#### Exercise details
Reproduce the entries exactly as they appear below.

#### Input records
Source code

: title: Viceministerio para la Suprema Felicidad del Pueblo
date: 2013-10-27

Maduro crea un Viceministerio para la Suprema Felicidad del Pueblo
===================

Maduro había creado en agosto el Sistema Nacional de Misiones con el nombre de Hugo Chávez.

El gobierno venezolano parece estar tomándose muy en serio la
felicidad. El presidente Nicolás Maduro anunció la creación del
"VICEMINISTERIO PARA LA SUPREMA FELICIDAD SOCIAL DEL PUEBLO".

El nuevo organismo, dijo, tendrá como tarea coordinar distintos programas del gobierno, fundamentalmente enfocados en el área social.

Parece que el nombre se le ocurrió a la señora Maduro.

#### Solution
Source code

: title: Viceministerio para la Suprema Felicidad del Pueblo
date: 2013-10-27

Maduro crea un Viceministerio para la Suprema Felicidad del Pueblo
===================

Maduro había creado en agosto el Sistema Nacional de Misiones con el nombre de Hugo Chávez.

El gobierno venezolano parece estar tomándose muy en serio la
felicidad. El presidente Nicolás Maduro anunció la creación del
"VICEMINISTERIO PARA LA SUPREMA FELICIDAD SOCIAL DEL PUEBLO".

El nuevo organismo, dijo, tendrá como tarea coordinar distintos programas del gobierno, fundamentalmente enfocados en el área social.

Parece que el nombre se le ocurrió a la señora Maduro.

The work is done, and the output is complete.